----- Exercise materials

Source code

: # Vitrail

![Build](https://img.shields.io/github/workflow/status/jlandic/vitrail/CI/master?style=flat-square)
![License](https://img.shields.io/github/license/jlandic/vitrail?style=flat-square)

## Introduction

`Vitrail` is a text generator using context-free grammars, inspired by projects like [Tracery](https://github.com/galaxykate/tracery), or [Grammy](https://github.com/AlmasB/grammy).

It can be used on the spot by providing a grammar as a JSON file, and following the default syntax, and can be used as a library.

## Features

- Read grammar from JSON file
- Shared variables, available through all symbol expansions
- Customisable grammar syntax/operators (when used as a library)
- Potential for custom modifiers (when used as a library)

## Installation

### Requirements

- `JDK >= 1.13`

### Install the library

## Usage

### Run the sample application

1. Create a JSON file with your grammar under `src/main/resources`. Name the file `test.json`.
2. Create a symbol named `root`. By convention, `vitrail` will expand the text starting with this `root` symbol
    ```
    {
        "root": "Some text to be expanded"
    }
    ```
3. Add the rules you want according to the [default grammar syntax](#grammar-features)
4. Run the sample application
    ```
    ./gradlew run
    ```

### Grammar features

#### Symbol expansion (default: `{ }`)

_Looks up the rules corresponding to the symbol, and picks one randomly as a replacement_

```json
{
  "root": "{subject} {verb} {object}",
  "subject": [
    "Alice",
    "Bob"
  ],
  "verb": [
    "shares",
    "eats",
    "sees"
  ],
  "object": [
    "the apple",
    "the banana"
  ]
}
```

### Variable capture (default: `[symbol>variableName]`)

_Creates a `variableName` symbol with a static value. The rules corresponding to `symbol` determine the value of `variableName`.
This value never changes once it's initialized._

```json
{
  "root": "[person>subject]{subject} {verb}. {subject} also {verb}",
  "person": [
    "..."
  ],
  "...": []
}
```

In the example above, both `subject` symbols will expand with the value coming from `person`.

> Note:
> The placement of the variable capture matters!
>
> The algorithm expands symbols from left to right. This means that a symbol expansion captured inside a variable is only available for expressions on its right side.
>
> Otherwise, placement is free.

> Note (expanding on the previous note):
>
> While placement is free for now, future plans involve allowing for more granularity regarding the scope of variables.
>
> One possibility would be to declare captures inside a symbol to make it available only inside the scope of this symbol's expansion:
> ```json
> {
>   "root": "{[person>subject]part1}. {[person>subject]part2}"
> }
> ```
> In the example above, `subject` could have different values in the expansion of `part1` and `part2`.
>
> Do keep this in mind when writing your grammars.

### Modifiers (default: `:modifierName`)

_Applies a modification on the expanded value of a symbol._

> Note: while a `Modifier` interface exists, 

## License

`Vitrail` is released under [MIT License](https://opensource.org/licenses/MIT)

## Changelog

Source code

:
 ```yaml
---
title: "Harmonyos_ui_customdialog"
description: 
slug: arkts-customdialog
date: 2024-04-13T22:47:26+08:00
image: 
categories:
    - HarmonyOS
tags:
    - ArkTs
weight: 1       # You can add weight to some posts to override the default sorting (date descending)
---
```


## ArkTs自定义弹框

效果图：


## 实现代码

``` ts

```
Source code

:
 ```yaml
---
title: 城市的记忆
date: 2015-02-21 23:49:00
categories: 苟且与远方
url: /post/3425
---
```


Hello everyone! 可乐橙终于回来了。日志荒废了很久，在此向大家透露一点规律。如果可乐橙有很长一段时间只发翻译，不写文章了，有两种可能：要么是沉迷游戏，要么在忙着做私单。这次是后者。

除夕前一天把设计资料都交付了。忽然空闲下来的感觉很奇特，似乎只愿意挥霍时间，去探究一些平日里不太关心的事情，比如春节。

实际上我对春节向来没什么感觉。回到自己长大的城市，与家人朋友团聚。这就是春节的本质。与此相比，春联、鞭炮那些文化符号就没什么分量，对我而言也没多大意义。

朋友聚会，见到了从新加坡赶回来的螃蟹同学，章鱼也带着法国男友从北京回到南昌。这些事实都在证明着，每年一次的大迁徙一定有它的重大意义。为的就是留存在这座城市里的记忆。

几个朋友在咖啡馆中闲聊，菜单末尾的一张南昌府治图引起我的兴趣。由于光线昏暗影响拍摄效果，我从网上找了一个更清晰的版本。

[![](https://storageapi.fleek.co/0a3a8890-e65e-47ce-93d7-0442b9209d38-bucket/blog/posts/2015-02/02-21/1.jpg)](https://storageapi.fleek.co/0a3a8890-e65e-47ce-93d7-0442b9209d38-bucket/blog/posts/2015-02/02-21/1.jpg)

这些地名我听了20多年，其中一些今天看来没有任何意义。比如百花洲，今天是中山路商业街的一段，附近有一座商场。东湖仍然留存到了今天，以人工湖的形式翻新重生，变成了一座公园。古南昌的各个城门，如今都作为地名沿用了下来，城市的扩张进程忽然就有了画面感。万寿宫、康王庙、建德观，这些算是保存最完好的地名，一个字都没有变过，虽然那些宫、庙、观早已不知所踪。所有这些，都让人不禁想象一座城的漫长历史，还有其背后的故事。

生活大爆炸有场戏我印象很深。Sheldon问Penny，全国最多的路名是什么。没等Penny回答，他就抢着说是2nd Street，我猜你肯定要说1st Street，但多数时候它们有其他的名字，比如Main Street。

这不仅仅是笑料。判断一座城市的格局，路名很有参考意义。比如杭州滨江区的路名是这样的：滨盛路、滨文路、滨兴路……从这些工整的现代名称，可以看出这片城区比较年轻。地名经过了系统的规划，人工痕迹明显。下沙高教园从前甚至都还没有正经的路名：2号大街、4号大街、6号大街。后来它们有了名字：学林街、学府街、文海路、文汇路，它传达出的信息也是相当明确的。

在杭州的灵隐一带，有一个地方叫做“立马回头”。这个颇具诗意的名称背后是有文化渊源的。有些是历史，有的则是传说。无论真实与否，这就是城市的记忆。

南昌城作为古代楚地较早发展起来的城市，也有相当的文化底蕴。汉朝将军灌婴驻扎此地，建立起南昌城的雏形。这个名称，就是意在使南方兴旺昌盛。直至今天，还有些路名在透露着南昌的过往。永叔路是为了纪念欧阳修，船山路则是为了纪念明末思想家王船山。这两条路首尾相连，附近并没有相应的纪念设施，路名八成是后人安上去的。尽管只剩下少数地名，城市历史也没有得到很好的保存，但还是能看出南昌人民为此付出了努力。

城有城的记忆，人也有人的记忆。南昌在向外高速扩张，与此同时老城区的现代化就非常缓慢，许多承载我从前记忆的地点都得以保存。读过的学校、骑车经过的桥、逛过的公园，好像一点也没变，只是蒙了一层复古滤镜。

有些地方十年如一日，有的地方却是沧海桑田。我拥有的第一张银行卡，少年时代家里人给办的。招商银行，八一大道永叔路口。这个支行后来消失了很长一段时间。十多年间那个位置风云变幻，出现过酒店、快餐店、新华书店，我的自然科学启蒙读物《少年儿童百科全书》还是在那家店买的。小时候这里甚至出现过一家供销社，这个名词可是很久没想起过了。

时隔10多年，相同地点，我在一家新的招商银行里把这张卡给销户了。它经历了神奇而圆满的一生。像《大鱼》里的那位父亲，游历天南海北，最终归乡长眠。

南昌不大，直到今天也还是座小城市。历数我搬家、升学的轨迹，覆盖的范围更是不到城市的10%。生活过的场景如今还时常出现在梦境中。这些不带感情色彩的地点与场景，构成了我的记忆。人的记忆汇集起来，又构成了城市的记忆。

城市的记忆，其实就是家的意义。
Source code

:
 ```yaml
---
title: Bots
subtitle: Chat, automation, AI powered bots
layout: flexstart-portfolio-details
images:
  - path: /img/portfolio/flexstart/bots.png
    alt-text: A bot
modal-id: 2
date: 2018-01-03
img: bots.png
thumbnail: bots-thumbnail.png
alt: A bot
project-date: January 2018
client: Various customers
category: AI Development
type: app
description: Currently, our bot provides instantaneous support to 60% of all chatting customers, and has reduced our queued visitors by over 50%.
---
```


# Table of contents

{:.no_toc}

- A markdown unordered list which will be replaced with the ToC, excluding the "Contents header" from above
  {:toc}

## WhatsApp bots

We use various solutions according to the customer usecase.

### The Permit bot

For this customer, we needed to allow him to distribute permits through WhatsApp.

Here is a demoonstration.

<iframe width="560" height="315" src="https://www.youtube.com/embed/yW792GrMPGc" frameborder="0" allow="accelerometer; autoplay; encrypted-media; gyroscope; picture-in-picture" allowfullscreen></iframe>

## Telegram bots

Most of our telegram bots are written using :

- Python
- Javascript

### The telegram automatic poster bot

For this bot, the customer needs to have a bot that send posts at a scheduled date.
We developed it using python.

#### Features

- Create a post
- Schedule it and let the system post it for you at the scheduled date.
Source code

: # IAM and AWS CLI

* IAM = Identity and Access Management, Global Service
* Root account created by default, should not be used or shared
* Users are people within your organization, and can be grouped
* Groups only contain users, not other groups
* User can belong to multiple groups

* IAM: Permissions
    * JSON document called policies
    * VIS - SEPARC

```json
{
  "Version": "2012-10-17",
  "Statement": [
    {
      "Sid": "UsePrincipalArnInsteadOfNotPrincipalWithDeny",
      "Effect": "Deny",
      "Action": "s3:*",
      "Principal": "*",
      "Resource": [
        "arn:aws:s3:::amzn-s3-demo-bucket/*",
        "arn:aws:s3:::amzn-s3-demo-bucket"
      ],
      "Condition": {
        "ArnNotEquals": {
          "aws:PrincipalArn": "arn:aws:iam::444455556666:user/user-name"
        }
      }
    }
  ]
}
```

----------

• **Prompt**
Search the records above for "sample" and copy every line that has it.

• **Exercise response**
### Run the sample application
4. Run the sample application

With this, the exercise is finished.